= Cardiac stimulant =

Class of chemical compound

A cardiac stimulant is a drug which acts as a stimulant of the heart to increase cardiac output. They can work via positive chronotropic action (increased heart rate) and/or positive inotropic action (increased myocardial contractility).

Within positive inotropes, there are calcium mobilizers and calcium sensitizers. Calcium mobilizers are conventional positive inotropes that elevate intracellular calcium, whereas calcium sensitizers do not elevated intracellular calcium but instead increase sensitivity to it.

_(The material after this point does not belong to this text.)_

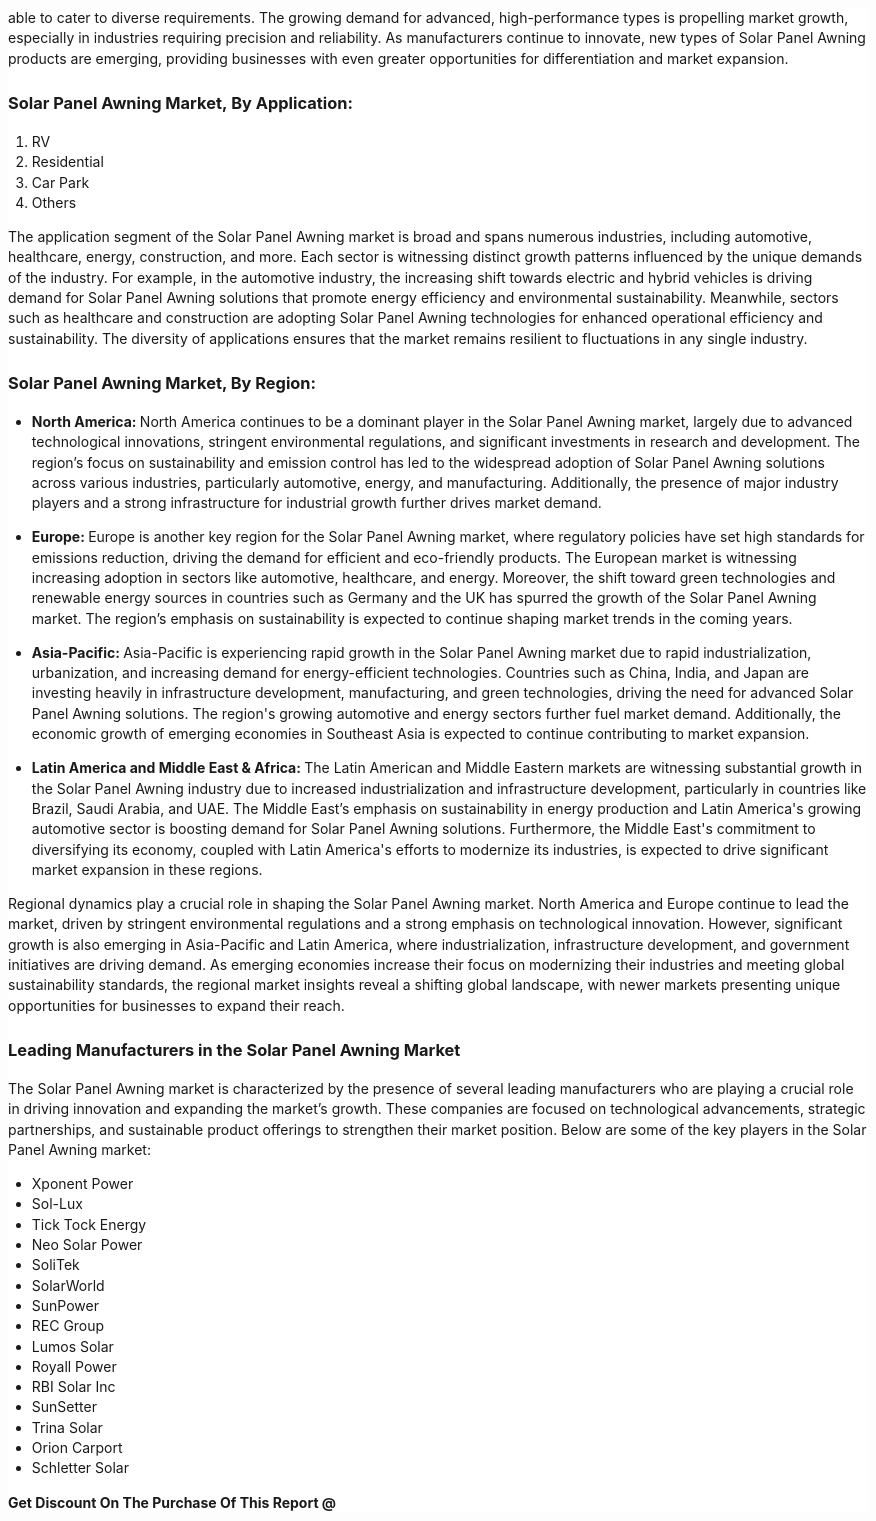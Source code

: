 able to cater to diverse requirements. The growing demand for advanced, high-performance types is propelling market growth, especially in industries requiring precision and reliability. As manufacturers continue to innovate, new types of Solar Panel Awning products are emerging, providing businesses with even greater opportunities for differentiation and market expansion.</p><h3>Solar Panel Awning Market,&nbsp;By Application:</h3><ol><li>RV<li> Residential<li> Car Park<li> Others</li></ol><p>The application segment of the Solar Panel Awning market is broad and spans numerous industries, including automotive, healthcare, energy, construction, and more. Each sector is witnessing distinct growth patterns influenced by the unique demands of the industry. For example, in the automotive industry, the increasing shift towards electric and hybrid vehicles is driving demand for Solar Panel Awning solutions that promote energy efficiency and environmental sustainability. Meanwhile, sectors such as healthcare and construction are adopting Solar Panel Awning technologies for enhanced operational efficiency and sustainability. The diversity of applications ensures that the market remains resilient to fluctuations in any single industry.</p><h3>Solar Panel Awning Market, By Region:</h3><ul><li><p><strong>North America:&nbsp;</strong>North America continues to be a dominant player in the Solar Panel Awning market, largely due to advanced technological innovations, stringent environmental regulations, and significant investments in research and development. The region&rsquo;s focus on sustainability and emission control has led to the widespread adoption of Solar Panel Awning solutions across various industries, particularly automotive, energy, and manufacturing. Additionally, the presence of major industry players and a strong infrastructure for industrial growth further drives market demand.</p></li><li><p><strong><strong>Europe:&nbsp;</strong></strong>Europe is another key region for the Solar Panel Awning market, where regulatory policies have set high standards for emissions reduction, driving the demand for efficient and eco-friendly products. The European market is witnessing increasing adoption in sectors like automotive, healthcare, and energy. Moreover, the shift toward green technologies and renewable energy sources in countries such as Germany and the UK has spurred the growth of the Solar Panel Awning market. The region&rsquo;s emphasis on sustainability is expected to continue shaping market trends in the coming years.</p></li><li><p><strong><strong>Asia-Pacific:&nbsp;</strong></strong>Asia-Pacific is experiencing rapid growth in the Solar Panel Awning market due to rapid industrialization, urbanization, and increasing demand for energy-efficient technologies. Countries such as China, India, and Japan are investing heavily in infrastructure development, manufacturing, and green technologies, driving the need for advanced Solar Panel Awning solutions. The region's growing automotive and energy sectors further fuel market demand. Additionally, the economic growth of emerging economies in Southeast Asia is expected to continue contributing to market expansion.</p></li><li><p><strong><strong>Latin America and Middle East &amp; Africa:&nbsp;</strong></strong>The Latin American and Middle Eastern markets are witnessing substantial growth in the Solar Panel Awning industry due to increased industrialization and infrastructure development, particularly in countries like Brazil, Saudi Arabia, and UAE. The Middle East&rsquo;s emphasis on sustainability in energy production and Latin America's growing automotive sector is boosting demand for Solar Panel Awning solutions. Furthermore, the Middle East's commitment to diversifying its economy, coupled with Latin America's efforts to modernize its industries, is expected to drive significant market expansion in these regions.</p></li></ul><p>Regional dynamics play a crucial role in shaping the Solar Panel Awning market. North America and Europe continue to lead the market, driven by stringent environmental regulations and a strong emphasis on technological innovation. However, significant growth is also emerging in Asia-Pacific and Latin America, where industrialization, infrastructure development, and government initiatives are driving demand. As emerging economies increase their focus on modernizing their industries and meeting global sustainability standards, the regional market insights reveal a shifting global landscape, with newer markets presenting unique opportunities for businesses to expand their reach.</p><h3><strong>Leading Manufacturers in the Solar Panel Awning Market</strong></h3><p>The Solar Panel Awning market is characterized by the presence of several leading manufacturers who are playing a crucial role in driving innovation and expanding the market&rsquo;s growth. These companies are focused on technological advancements, strategic partnerships, and sustainable product offerings to strengthen their market position. Below are some of the key players in the Solar Panel Awning market:</p></div><div class="article-main__content" data-test-id="publishing-text-block"><ul><li><span class="">Xponent Power<li> Sol-Lux<li> Tick Tock Energy<li> Neo Solar Power<li> SoliTek<li> SolarWorld<li> SunPower<li> REC Group<li> Lumos Solar<li> Royall Power<li> RBI Solar Inc<li> SunSetter<li> Trina Solar<li> Orion Carport<li> Schletter Solar</span></li></ul></div><div class="article-main__content" data-test-id="publishing-text-block"><p><span class="font-[700]"><strong>Get Discount On The Purchase Of This Report @</strong>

Cardiac stimulants are known to be used (and banned) as performance-enhancing drugs, including for doping in sport.

==Examples==
- Sympathomimetics
  - β_{1}-Adrenergic receptor agonists like epinephrine, norepinephrine, dopamine, dobutamine, denopamine, isoproterenol, and xamoterol
  - Indirectly acting adrenergic agonists (via activation of β_{1}-adrenergic receptors)
    - Norepinephrine prodrugs like droxidopa (L-DOPS)
    - Norepinephrine reuptake inhibitors like atomoxetine, reboxetine, desipramine, nortriptyline, bupropion, milnacipran, methylphenidate, and cocaine
    - Norepinephrine releasing agents like amphetamine, methamphetamine, ephedrine, pseudoephedrine, phenylpropanolamine, and mephentermine
- Sympatholytics
  - α_{1}-Adrenergic receptor antagonists like phentolamine, prazosin, terazosin, and doxazosin
  - α_{2}-Adrenergic receptor antagonists like phentolamine, yohimbine, and atipamezole
- Antimuscarinic anticholinergics like atropine
- Adenosine receptor antagonists like caffeine, theophylline, and aminophylline
- Phosphodiesterase PDE3 inhibitors like amrinone, milrinone, and pimobendan
- Cardiac glycosides like digoxin
- Calcium sensitizers like levosimendan, pimobendan, and omecamtiv mecarbil
- Other agents like hydralazine and cannabinoids

Exercise is a cardiac stimulant by increasing levels of the sympathomimetic catecholamines epinephrine and norepinephrine.